**PROBLEM TO WORK ON**
Check every line of the material below for "documentclass". Give the number of lines that have it, and only that.

**INPUT FOR THIS TASK**
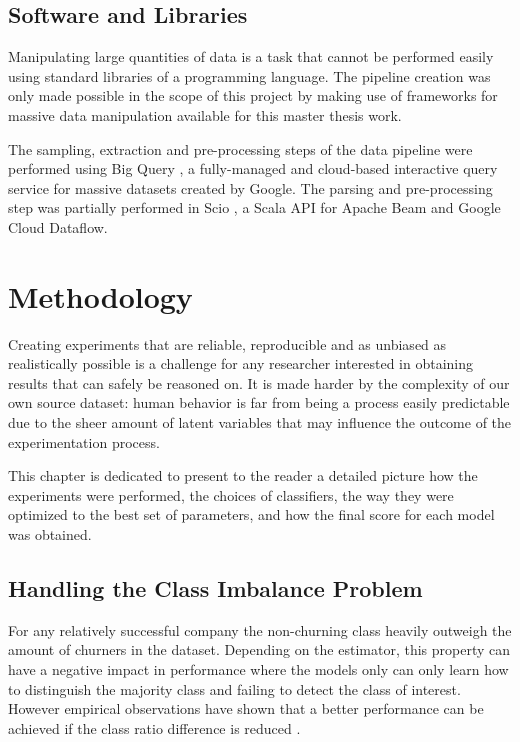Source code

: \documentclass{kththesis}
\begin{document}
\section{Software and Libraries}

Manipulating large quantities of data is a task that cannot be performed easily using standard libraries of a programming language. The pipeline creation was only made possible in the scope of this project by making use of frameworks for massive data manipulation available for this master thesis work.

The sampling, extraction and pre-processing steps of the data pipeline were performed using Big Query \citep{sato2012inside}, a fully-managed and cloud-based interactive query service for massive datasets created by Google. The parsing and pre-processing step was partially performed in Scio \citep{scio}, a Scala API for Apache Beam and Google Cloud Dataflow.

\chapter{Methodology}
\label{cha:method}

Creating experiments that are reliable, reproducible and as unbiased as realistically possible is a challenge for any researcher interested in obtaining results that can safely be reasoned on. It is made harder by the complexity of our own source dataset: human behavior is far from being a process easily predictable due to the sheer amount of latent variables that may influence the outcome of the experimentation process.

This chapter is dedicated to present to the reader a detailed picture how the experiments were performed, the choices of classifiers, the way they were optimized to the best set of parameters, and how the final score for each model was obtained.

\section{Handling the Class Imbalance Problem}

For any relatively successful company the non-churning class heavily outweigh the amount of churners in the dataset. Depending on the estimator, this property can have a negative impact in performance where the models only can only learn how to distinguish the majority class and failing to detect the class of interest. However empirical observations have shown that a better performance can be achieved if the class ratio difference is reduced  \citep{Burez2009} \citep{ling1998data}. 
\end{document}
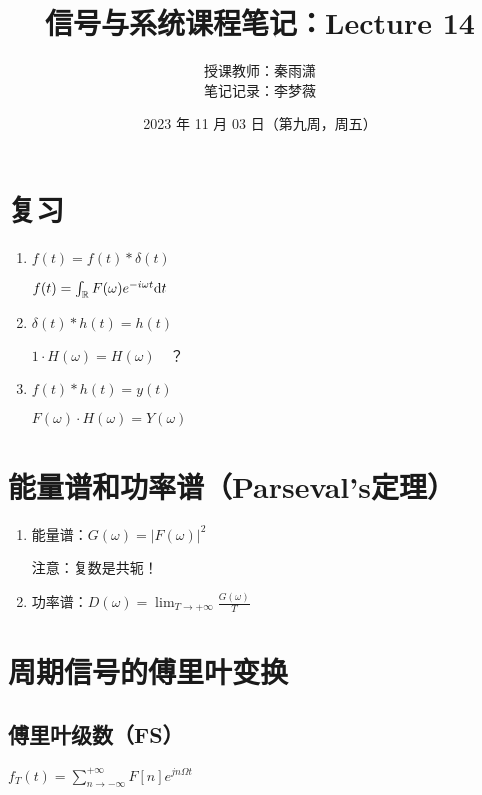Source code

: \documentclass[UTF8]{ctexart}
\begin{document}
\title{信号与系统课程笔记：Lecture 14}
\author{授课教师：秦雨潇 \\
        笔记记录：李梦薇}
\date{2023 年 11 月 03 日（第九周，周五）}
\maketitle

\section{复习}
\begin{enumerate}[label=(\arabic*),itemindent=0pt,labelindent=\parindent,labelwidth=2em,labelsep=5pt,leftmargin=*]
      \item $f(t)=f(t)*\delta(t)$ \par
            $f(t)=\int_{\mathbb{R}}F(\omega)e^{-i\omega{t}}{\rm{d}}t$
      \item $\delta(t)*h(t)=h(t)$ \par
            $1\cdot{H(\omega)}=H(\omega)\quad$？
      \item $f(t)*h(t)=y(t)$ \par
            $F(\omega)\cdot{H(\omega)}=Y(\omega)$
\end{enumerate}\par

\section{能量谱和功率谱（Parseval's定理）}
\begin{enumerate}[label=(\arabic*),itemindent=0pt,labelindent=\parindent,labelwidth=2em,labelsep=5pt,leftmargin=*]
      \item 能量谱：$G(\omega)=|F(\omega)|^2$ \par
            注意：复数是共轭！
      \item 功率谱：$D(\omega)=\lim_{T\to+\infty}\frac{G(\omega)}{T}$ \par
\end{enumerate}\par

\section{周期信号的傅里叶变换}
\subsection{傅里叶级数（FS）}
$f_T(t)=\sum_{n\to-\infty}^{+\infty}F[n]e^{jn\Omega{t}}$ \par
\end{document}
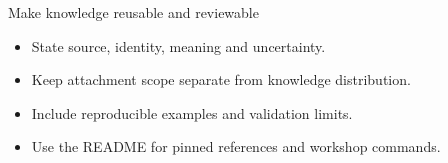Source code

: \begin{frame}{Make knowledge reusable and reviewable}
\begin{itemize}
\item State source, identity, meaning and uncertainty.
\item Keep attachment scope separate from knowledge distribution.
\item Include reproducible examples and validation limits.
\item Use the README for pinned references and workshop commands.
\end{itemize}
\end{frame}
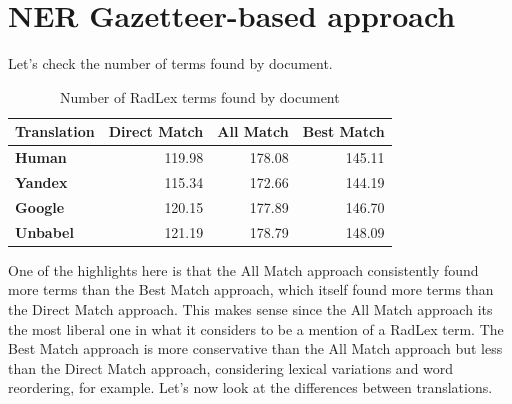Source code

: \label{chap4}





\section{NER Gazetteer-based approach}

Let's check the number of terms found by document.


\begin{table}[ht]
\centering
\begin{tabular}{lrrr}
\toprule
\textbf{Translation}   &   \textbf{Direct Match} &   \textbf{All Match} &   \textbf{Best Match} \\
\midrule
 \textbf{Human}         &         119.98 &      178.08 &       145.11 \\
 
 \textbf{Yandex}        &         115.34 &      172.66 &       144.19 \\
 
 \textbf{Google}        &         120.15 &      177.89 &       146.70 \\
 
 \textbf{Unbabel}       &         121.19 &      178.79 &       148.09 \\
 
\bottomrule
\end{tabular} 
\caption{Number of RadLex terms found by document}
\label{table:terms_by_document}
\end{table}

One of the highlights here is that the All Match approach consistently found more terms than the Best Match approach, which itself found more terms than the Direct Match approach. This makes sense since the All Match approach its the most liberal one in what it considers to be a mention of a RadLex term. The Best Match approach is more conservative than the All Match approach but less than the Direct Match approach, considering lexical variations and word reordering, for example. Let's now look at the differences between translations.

**OUTPUT**
2